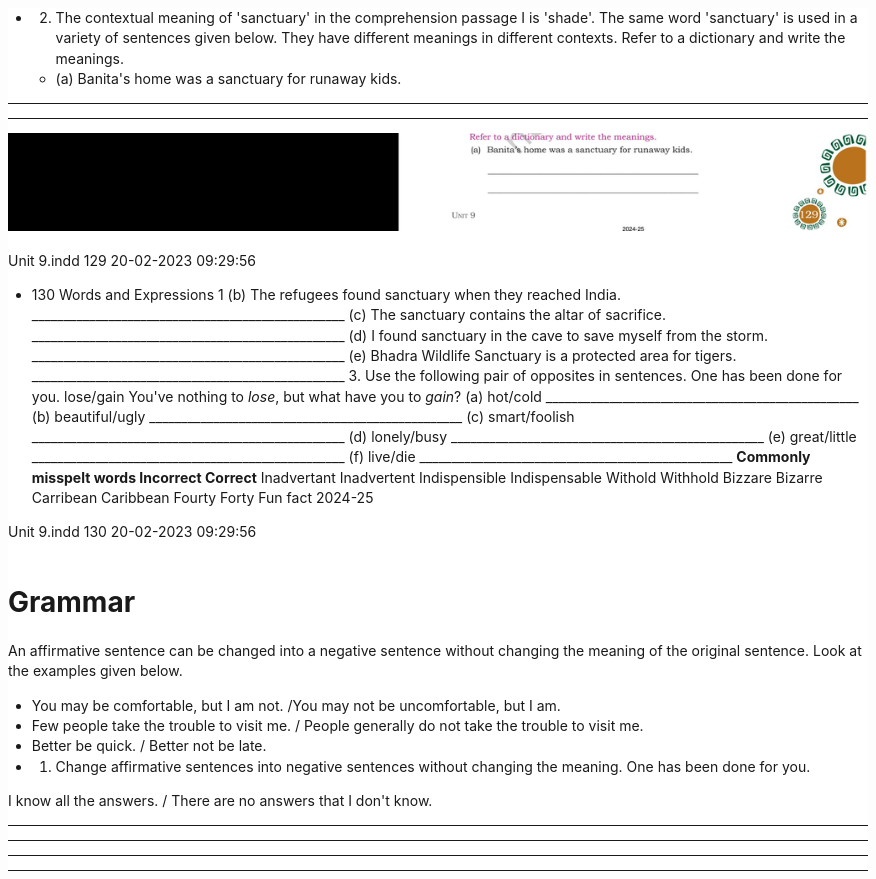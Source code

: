 - 2. The contextual meaning of 'sanctuary' in the comprehension passage I is 'shade'. The same word 'sanctuary' is used in a variety of sentences given below. They have different meanings in different contexts. Refer to a dictionary and write the meanings.
	- (a) Banita's home was a sanctuary for runaway kids.

_________________________________________________

_________________________________________________

![](_page_5_Picture_10.jpeg)

Unit 9.indd 129 20-02-2023 09:29:56

- 130 Words and Expressions 1 (b) The refugees found sanctuary when they reached India. _________________________________________________ (c) The sanctuary contains the altar of sacrifice. _________________________________________________ (d) I found sanctuary in the cave to save myself from the storm. _________________________________________________ (e) Bhadra Wildlife Sanctuary is a protected area for tigers. _________________________________________________ 3. Use the following pair of opposites in sentences. One has been done for you. lose/gain You've nothing to *lose*, but what have you to *gain*? (a) hot/cold _________________________________________________ (b) beautiful/ugly _________________________________________________ (c) smart/foolish _________________________________________________ (d) lonely/busy _________________________________________________ (e) great/little _________________________________________________ (f) live/die _________________________________________________ **Commonly misspelt words Incorrect Correct** Inadvertant Inadvertent Indispensible Indispensable Withold Withhold Bizzare Bizarre Carribean Caribbean Fourty Forty Fun fact
2024-25

Unit 9.indd 130 20-02-2023 09:29:56

# **Grammar**

An affirmative sentence can be changed into a negative sentence without changing the meaning of the original sentence. Look at the examples given below.

- You may be comfortable, but I am not. /You may not be uncomfortable, but I am.
- Few people take the trouble to visit me. / People generally do not take the trouble to visit me.
- Better be quick. / Better not be late.
- 1. Change affirmative sentences into negative sentences without changing the meaning. One has been done for you.

I know all the answers. / There are no answers that I don't know.

_________________________________________________

_________________________________________________

_________________________________________________

_________________________________________________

* * * * * * *

To do →
Nothing but a number should be given for this: how many lines in the entries above contain "indd"?

Response area →
2